Florida District Courts of Appeal, 2012

Peterson v. State

Peterson v. State
Florida District Courts of Appeal · Decided May 25, 2012 · Cohen, Griffin, Jacobus
88 So. 3d 1035; 2012 WL 1886012; 2012 Fla. App. LEXIS 8441 (Southern Reporter, Third Series)

Peterson v. State

Opinion of the Court

PER CURIAM.

James Peterson appeals the lower court’s order dismissing his rule 3.850 motion as untimely. We reverse because Peterson’s motion was directed to his resen-tencing and was filed within two years of his sentence becoming final.1 Thus, it was timely. See Fla. R.Crim. P. 3.850(b). On remand, the lower court is instructed to consider Peterson’s motion on the merits.

REVERSED and REMANDED.

GRIFFIN and JACOBUS, JJ., concur. COHEN, J., concurs specially, with opinion.

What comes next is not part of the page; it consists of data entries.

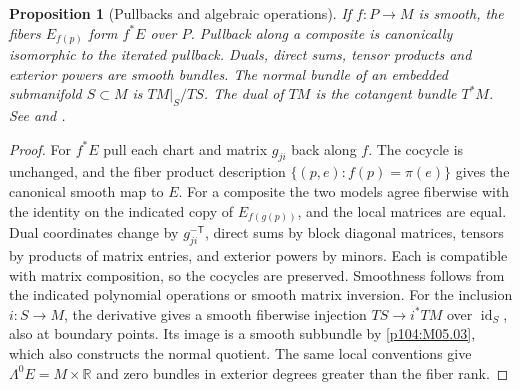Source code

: \documentclass[11pt,oneside,openany]{book}
\newtheorem{proposition}[theorem]{Proposition}
\theoremstyle{definition}
\theoremstyle{remark}
\newcommand{\R}{\mathbb R}
\DeclareMathOperator{\id}{id}
\begin{document}
\begin{proposition}[Pullbacks and algebraic operations]\label{p104:M05.04}
If \(f:P\to M\) is smooth, the fibers \(E_{f(p)}\) form \(f^*E\) over \(P\). Pullback along a composite is canonically isomorphic to the iterated pullback. Duals, direct sums, tensor products and exterior powers are smooth bundles. The normal bundle of an embedded submanifold \(S\subset M\) is \(TM|_S/TS\). The dual of \(TM\) is the cotangent bundle \(T^*M\). See \cite[Chapters 10--12]{lee} and \cite[\S\S17--18]{tu}.
\end{proposition}
\begin{proof}
For \(f^*E\) pull each chart and matrix \(g_{ji}\) back along \(f\). The cocycle is unchanged, and the fiber product description \(\{(p,e):f(p)=\pi(e)\}\) gives the canonical smooth map to \(E\). For a composite the two models agree fiberwise with the identity on the indicated copy of \(E_{f(g(p))}\), and the local matrices are equal. Dual coordinates change by \(g_{ji}^{-\mathsf T}\), direct sums by block diagonal matrices, tensors by products of matrix entries, and exterior powers by minors. Each is compatible with matrix composition, so the cocycles are preserved. Smoothness follows from the indicated polynomial operations or smooth matrix inversion. For the inclusion \(i:S\to M\), the derivative gives a smooth fiberwise injection \(TS\to i^*TM\) over \(\id_S\), also at boundary points. Its image is a smooth subbundle by \cref{p104:M05.03}, which also constructs the normal quotient. The same local conventions give \(\Lambda^0 E=M\times\R\) and zero bundles in exterior degrees greater than the fiber rank.
\end{proof}
\end{document}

. After Peterson violated his probation on several occasions, he was resentenced to five years in the Department of Corrections on January 12, 2010. He filed the instant rule 3.850 motion on November 30, 2011.

Concurring Opinion

COHEN, J.,

concurs, and concurs specially.

The trial court’s initial denial of Peterson’s motion for postconviction relief is understandable. The motion appears to challenge the 2004 judgment and sentence and thus would have been time-barred under Florida Rule of Criminal Procedure 3.850.

Following the initial denial, however, Peterson filed a motion for rehearing, explaining his motion was not time-barred because he was actually challenging the 2010 sentence following his admission to a violation of probation.

Many litigants seem to view motions for rehearing as obligatory. However, Peterson’s case demonstrates why it is important not to simply be dismissive of such motions. His motion for rehearing should have alerted the trial judge to the fact that the motion was not time-barred. What we refer to as resentencing in the majority opinion is simply the sentencing on a violation of probation. The trial judge could have either gone forward with considering the merits of the claim or allowed Peterson to amend under Spera.2 While I would have found no error in the denial of the original motion, once clarified by the mo*1036tion for rehearing, dismissal as time-barred constituted error.

. Spera v. State, 971 So.2d 754 (Fla. 2007).